Mutasi Hakim Eko Aryanto ke Papua Barat: Promosi atau Sanksi?

banner 468x60
Advertisements

KBOBABEL.COM (Jakarta) – Hakim Eko Aryanto kembali menjadi sorotan publik setelah dimutasi untuk kedua kalinya dalam waktu kurang dari satu bulan. Langkah Mahkamah Agung (MA) memindahkan Eko dari Pengadilan Negeri Jakarta Pusat ke Pengadilan Negeri Sidoarjo, dan kini ke Pengadilan Tinggi Papua Barat, menuai kritik keras, khususnya dari aktivis antikorupsi. Selasa (13/5/2025)

Keputusan mengenai mutasi ini tertuang dalam hasil rapat pimpinan MA pada 9 Mei 2025, seperti dikonfirmasi oleh Juru Bicara MA, Yanto.
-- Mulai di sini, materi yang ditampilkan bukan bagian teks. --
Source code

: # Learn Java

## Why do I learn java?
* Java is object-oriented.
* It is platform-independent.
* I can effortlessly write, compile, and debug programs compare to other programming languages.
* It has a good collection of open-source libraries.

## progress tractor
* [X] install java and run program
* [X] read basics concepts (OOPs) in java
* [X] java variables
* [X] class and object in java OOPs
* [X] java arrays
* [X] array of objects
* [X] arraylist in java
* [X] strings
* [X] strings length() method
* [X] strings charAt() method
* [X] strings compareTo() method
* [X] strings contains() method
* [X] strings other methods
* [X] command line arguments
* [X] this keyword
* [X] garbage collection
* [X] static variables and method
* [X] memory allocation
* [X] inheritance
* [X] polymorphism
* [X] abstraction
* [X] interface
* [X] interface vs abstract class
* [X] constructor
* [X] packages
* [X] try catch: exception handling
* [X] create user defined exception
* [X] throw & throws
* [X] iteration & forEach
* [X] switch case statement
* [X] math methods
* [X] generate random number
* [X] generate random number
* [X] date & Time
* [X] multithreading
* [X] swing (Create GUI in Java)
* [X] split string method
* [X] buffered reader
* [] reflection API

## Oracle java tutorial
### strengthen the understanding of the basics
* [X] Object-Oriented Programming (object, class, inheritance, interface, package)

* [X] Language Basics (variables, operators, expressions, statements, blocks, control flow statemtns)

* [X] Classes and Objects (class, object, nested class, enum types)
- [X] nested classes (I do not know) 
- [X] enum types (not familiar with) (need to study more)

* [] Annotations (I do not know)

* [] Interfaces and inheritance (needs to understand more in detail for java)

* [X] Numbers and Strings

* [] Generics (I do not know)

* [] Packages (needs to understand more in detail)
Dalam rapat tersebut, diputuskan rotasi 41 jabatan di lingkungan pengadilan tinggi, termasuk penempatan Eko sebagai hakim tinggi di Pengadilan Tinggi Papua Barat.

banner 336x280

“Iya benar (mutasi 41 hakim),” kata Yanto kepada wartawan, Minggu (11/5).

Sebelumnya, pada 22 April 2025, Eko baru saja dimutasi dari Pengadilan Negeri Jakarta Pusat ke Pengadilan Negeri Sidoarjo. Belum genap sebulan, Eko kembali dimutasi, kali ini ke wilayah lebih jauh, yaitu Papua Barat.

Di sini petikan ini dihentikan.